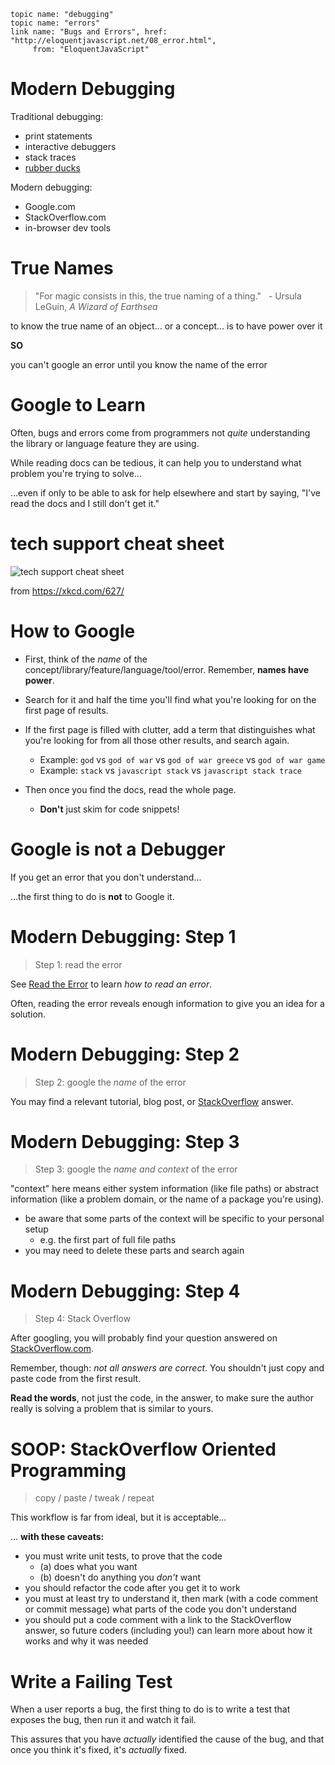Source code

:     topic name: "debugging"
    topic name: "errors"
    link name: "Bugs and Errors", href: "http://eloquentjavascript.net/08_error.html",
         from: "EloquentJavaScript"

# Modern Debugging

Traditional debugging:

  * print statements
  * interactive debuggers
  * stack traces
  * [rubber ducks](https://en.wikipedia.org/wiki/Rubber_duck_debugging)

Modern debugging:

  * Google.com
  * StackOverflow.com
  * in-browser dev tools

# True Names

> "For magic consists in this, the true naming of a thing."
> &nbsp; - Ursula LeGuin, _A Wizard of Earthsea_

to know the true name of an object... or a concept... is to have power over it

**SO**

you can't google an error until you know the name of the error

# Google to Learn

Often, bugs and errors come from programmers not *quite* understanding the library or language feature they are using.

While reading docs can be tedious, it can help you to understand what problem you're trying to solve...

...even if only to be able to ask for help elsewhere and start by saying, "I've read the docs and I still don't get it."

# tech support cheat sheet

![tech support cheat sheet](/lessons/images/tech_support_cheat_sheet.png)

from https://xkcd.com/627/

# How to Google

* First, think of the *name* of the concept/library/feature/language/tool/error. Remember, **names have power**.

* Search for it and half the time you'll find what you're looking for on the first page of results.

* If the first page is filled with clutter, add a term that distinguishes what you're looking for from all those other results, and search again.
  * Example: `god` vs `god of war` vs `god of war greece` vs `god of war game`
  * Example: `stack` vs `javascript stack` vs `javascript stack trace`

* Then once you find the docs, read the whole page.
  * **Don't** just skim for code snippets!

# Google is not a Debugger

If you get an error that you don't understand...

...the first thing to do is **not** to Google it.

# Modern Debugging: Step 1

> Step 1: read the error

See [Read the Error](../tricks_of_the_trade/debugging#anchor/read-the-error) to learn *how to read an error*.

Often, reading the error reveals enough information to give you an idea for a solution.

# Modern Debugging: Step 2

> Step 2: google the *name* of the error

You may find a relevant tutorial, blog post, or [StackOverflow](http://stackoverflow.com) answer.

# Modern Debugging: Step 3

> Step 3: google the *name and context* of the error

"context" here means either system information (like file paths) or abstract information (like a problem domain, or the name of a package you're using).

  * be aware that some parts of the context will be specific to your personal setup
      * e.g. the first part of full file paths
  * you may need to delete these parts and search again

# Modern Debugging: Step 4

> Step 4: Stack Overflow

After googling, you will probably find your question answered on [StackOverflow.com](http://StackOverflow.com "Stack Overflow web site").

Remember, though: *not all answers are correct*. You shouldn't just copy and paste code from the first result. 

**Read the words**, not just the code, in the answer, to make sure the author really is solving a problem that is similar to yours. 

# SOOP: StackOverflow Oriented Programming

> copy / paste / tweak / repeat

This workflow is far from ideal, but it is acceptable...

... **with these caveats:**

  * you must write unit tests, to prove that the code
    * (a) does what you want
    * (b) doesn't do anything you *don't* want
  * you should refactor the code after you get it to work
  * you must at least try to understand it, then mark (with a code comment or commit message) what parts of the code you don't understand
  * you should put a code comment with a link to the StackOverflow answer, so future coders (including you!) can learn more about how it works and why it was needed

# Write a Failing Test

When a user reports a bug, the first thing to do is to write a test that exposes the bug, then run it and watch it fail.

This assures that you have *actually* identified the cause of the bug, and that once you think it's fixed, it's *actually* fixed.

■ ■ ■ ■ ■ ■ ■

- [AIM OF THE TASK]: Only the text of the listing above is copied, exactly as written; its pictures are dropped.

- [RESULT OF THIS TASK]:
Source code

:     topic name: "debugging"
    topic name: "errors"
    link name: "Bugs and Errors", href: "http://eloquentjavascript.net/08_error.html",
         from: "EloquentJavaScript"

# Modern Debugging

Traditional debugging:

  * print statements
  * interactive debuggers
  * stack traces
  * [rubber ducks](https://en.wikipedia.org/wiki/Rubber_duck_debugging)

Modern debugging:

  * Google.com
  * StackOverflow.com
  * in-browser dev tools

# True Names

> "For magic consists in this, the true naming of a thing."
> &nbsp; - Ursula LeGuin, _A Wizard of Earthsea_

to know the true name of an object... or a concept... is to have power over it

**SO**

you can't google an error until you know the name of the error

# Google to Learn

Often, bugs and errors come from programmers not *quite* understanding the library or language feature they are using.

While reading docs can be tedious, it can help you to understand what problem you're trying to solve...

...even if only to be able to ask for help elsewhere and start by saying, "I've read the docs and I still don't get it."

# tech support cheat sheet

![tech support cheat sheet](/lessons/images/tech_support_cheat_sheet.png)

from https://xkcd.com/627/

# How to Google

* First, think of the *name* of the concept/library/feature/language/tool/error. Remember, **names have power**.

* Search for it and half the time you'll find what you're looking for on the first page of results.

* If the first page is filled with clutter, add a term that distinguishes what you're looking for from all those other results, and search again.
  * Example: `god` vs `god of war` vs `god of war greece` vs `god of war game`
  * Example: `stack` vs `javascript stack` vs `javascript stack trace`

* Then once you find the docs, read the whole page.
  * **Don't** just skim for code snippets!

# Google is not a Debugger

If you get an error that you don't understand...

...the first thing to do is **not** to Google it.

# Modern Debugging: Step 1

> Step 1: read the error

See [Read the Error](../tricks_of_the_trade/debugging#anchor/read-the-error) to learn *how to read an error*.

Often, reading the error reveals enough information to give you an idea for a solution.

# Modern Debugging: Step 2

> Step 2: google the *name* of the error

You may find a relevant tutorial, blog post, or [StackOverflow](http://stackoverflow.com) answer.

# Modern Debugging: Step 3

> Step 3: google the *name and context* of the error

"context" here means either system information (like file paths) or abstract information (like a problem domain, or the name of a package you're using).

  * be aware that some parts of the context will be specific to your personal setup
      * e.g. the first part of full file paths
  * you may need to delete these parts and search again

# Modern Debugging: Step 4

> Step 4: Stack Overflow

After googling, you will probably find your question answered on [StackOverflow.com](http://StackOverflow.com "Stack Overflow web site").

Remember, though: *not all answers are correct*. You shouldn't just copy and paste code from the first result. 

**Read the words**, not just the code, in the answer, to make sure the author really is solving a problem that is similar to yours. 

# SOOP: StackOverflow Oriented Programming

> copy / paste / tweak / repeat

This workflow is far from ideal, but it is acceptable...

... **with these caveats:**

  * you must write unit tests, to prove that the code
    * (a) does what you want
    * (b) doesn't do anything you *don't* want
  * you should refactor the code after you get it to work
  * you must at least try to understand it, then mark (with a code comment or commit message) what parts of the code you don't understand
  * you should put a code comment with a link to the StackOverflow answer, so future coders (including you!) can learn more about how it works and why it was needed

# Write a Failing Test

When a user reports a bug, the first thing to do is to write a test that exposes the bug, then run it and watch it fail.

This assures that you have *actually* identified the cause of the bug, and that once you think it's fixed, it's *actually* fixed.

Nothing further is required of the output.